⟨

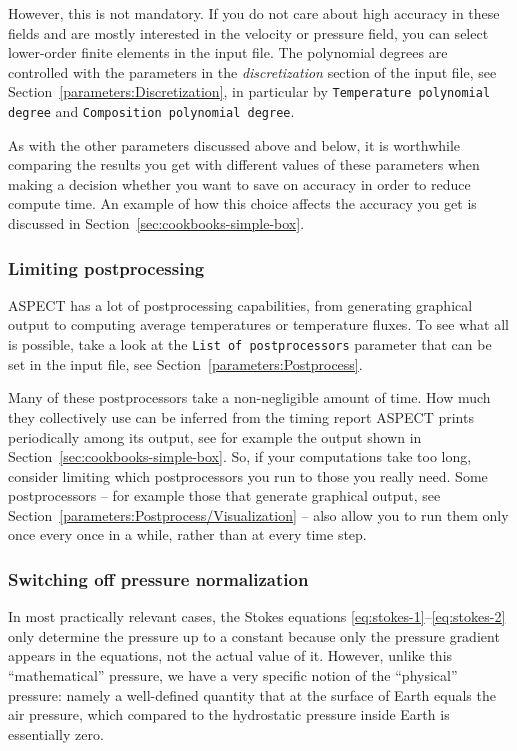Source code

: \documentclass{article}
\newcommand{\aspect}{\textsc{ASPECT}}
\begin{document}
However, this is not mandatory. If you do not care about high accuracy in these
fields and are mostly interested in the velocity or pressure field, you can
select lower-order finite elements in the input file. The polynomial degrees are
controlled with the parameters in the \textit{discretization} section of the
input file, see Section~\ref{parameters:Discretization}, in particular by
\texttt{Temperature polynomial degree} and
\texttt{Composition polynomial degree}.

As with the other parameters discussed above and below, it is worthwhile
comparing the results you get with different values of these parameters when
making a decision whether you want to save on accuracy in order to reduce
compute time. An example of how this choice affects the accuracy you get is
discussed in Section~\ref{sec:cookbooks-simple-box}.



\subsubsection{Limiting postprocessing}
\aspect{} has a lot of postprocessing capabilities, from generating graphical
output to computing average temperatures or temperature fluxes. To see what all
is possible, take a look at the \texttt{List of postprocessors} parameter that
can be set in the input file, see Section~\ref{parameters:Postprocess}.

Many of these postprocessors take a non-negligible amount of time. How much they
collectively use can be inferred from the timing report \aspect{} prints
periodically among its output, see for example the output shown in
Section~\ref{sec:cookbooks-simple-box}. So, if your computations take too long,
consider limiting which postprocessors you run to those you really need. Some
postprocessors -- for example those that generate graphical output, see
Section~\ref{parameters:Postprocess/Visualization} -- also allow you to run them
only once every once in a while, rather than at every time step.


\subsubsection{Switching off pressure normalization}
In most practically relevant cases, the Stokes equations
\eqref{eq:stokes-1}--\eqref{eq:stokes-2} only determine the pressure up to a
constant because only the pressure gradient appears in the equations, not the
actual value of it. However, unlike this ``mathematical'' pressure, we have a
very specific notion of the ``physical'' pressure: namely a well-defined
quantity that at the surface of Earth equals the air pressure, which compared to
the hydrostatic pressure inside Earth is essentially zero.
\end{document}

⟩
⟨

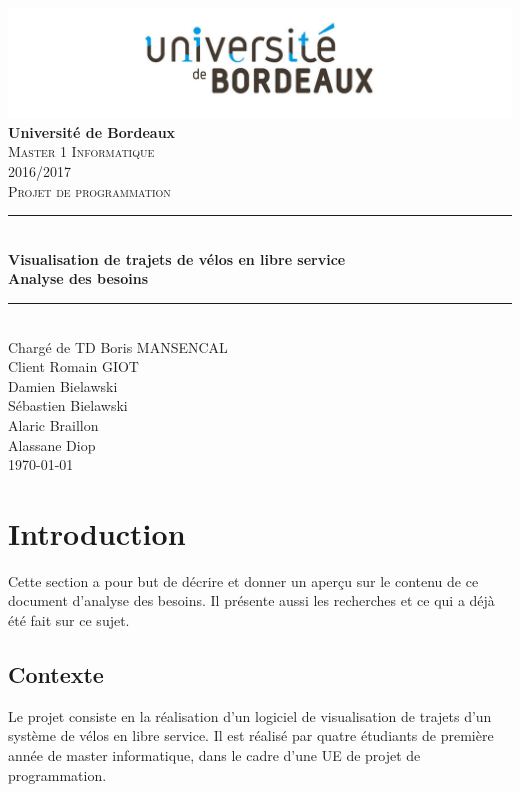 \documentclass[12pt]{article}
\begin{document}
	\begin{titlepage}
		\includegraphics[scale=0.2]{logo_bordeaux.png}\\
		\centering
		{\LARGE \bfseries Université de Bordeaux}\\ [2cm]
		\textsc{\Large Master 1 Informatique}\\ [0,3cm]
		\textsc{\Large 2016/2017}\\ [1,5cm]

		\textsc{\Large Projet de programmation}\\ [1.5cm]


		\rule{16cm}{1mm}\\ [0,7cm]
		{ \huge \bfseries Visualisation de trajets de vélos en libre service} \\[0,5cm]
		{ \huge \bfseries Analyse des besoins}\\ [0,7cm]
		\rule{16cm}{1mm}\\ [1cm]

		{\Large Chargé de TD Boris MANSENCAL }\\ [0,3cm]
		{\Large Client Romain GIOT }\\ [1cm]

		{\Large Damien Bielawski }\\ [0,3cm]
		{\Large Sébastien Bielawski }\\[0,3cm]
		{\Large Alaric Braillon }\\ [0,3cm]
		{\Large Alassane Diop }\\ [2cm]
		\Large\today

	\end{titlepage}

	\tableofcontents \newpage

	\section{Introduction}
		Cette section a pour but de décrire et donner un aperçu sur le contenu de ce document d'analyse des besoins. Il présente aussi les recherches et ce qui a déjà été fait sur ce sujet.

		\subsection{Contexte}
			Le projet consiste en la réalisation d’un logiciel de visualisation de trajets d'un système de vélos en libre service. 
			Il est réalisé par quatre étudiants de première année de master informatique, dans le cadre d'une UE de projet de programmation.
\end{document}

⟩
⟨

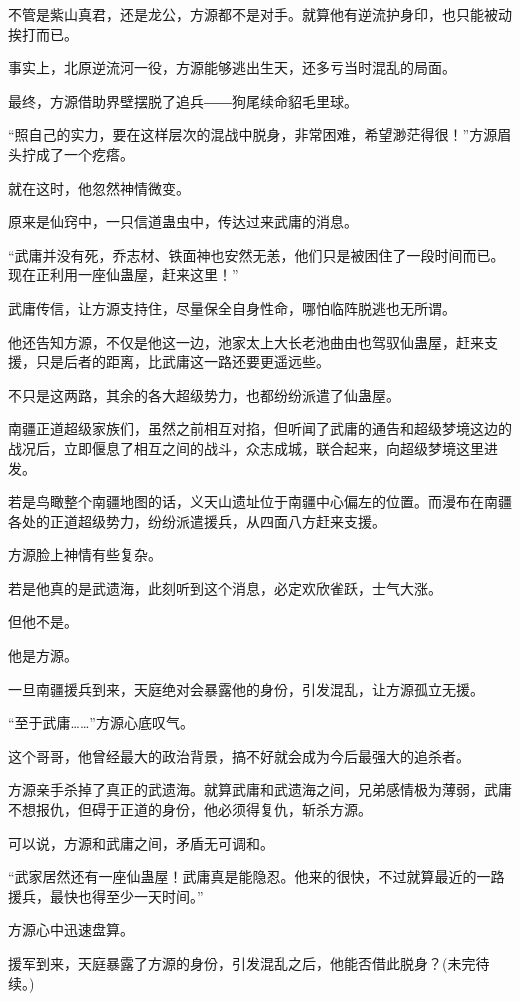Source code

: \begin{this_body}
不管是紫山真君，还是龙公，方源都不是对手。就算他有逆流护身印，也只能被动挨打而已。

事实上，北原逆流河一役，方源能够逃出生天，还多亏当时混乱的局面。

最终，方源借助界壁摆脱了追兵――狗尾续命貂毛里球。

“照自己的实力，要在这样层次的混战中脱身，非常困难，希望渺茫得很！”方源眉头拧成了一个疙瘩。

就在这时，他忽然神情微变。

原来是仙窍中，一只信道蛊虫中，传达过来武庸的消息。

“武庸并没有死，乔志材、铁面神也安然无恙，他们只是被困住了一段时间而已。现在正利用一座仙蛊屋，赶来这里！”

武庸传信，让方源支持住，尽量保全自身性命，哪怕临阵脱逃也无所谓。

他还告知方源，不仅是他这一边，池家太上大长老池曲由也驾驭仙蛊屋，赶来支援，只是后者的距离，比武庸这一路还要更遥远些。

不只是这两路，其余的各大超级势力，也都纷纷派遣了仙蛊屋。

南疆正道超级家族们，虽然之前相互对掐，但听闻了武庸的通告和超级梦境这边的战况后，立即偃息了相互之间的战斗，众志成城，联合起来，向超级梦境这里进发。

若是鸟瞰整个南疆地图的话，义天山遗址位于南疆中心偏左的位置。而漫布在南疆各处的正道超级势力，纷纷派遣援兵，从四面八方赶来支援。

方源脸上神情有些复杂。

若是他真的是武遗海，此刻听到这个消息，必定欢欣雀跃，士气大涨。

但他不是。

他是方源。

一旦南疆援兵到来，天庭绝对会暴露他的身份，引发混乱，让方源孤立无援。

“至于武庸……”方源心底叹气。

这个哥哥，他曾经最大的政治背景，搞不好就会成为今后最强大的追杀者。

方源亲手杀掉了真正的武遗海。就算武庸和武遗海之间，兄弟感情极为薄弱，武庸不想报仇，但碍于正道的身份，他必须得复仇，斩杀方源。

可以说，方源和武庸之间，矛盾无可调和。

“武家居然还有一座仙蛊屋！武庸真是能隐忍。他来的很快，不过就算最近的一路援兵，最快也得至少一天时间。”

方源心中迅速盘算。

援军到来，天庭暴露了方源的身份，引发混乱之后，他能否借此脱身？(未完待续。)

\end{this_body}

⟩

TASK GOAL: Show each line of the listing that holds the string "output".

YOUR RESPONSE:
output to computing average temperatures or temperature fluxes. To see what all
periodically among its output, see for example the output shown in
postprocessors -- for example those that generate graphical output, see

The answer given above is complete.